Scientists at the University of Technology Sydney have developed a new graphene paper, a composite material made from processed graphite that is as thin as paper but is stronger than steel.
The UTS research team’s breakthrough with the material is the result of their unique production and heat testing method which found out these exceptional properties for the graphene paper.
The research team, supervised by Professor Guoxiu Wang, took raw graphite, purified it, filtered it with chemicals and pressed it into sheets. The graphene paper not only has ten times the strength of steel but is extremely flexible, is two times as hard and six times lighter with lower density. The graphene nanostack sheets also vaunt excellent thermal, electrical and mechanical properties.
Ali Reza Ranjbartoreh, the lead researcher on the team said, “ Not only is it lighter, stronger, harder and more flexible than steel it is also a recyclable and sustainable manufacturable product that is eco-friendly and cost effective in its use.”
The properties and promises of the graphene paper make it seem like a dream material. Indeed, it holds much potential for the automotive and aviation industries.

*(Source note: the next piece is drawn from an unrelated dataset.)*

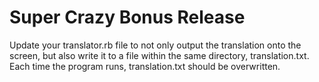 # Super Crazy Bonus Release

Update your translator.rb file to not only output the translation onto the screen, but also write it to a file within the same directory, translation.txt. Each time the program runs, translation.txt should be overwritten.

Ranjbartoreh went on to say that the use of the graphene material would allow companies to create lighter and stronger cars and planes which would be more fuel efficient and eco-friendly. These improvements would be cost favorable for both consumers and companies alike.
A jump to the graphene paper wouldn’t be so large for aerospace companies such as Boeing who have already replaced metal with carbon-based materials. Austrialia, the country where the research was conducted, is home to plenty of the raw graphite and would welcome the boost to their industry from the graphene paper production.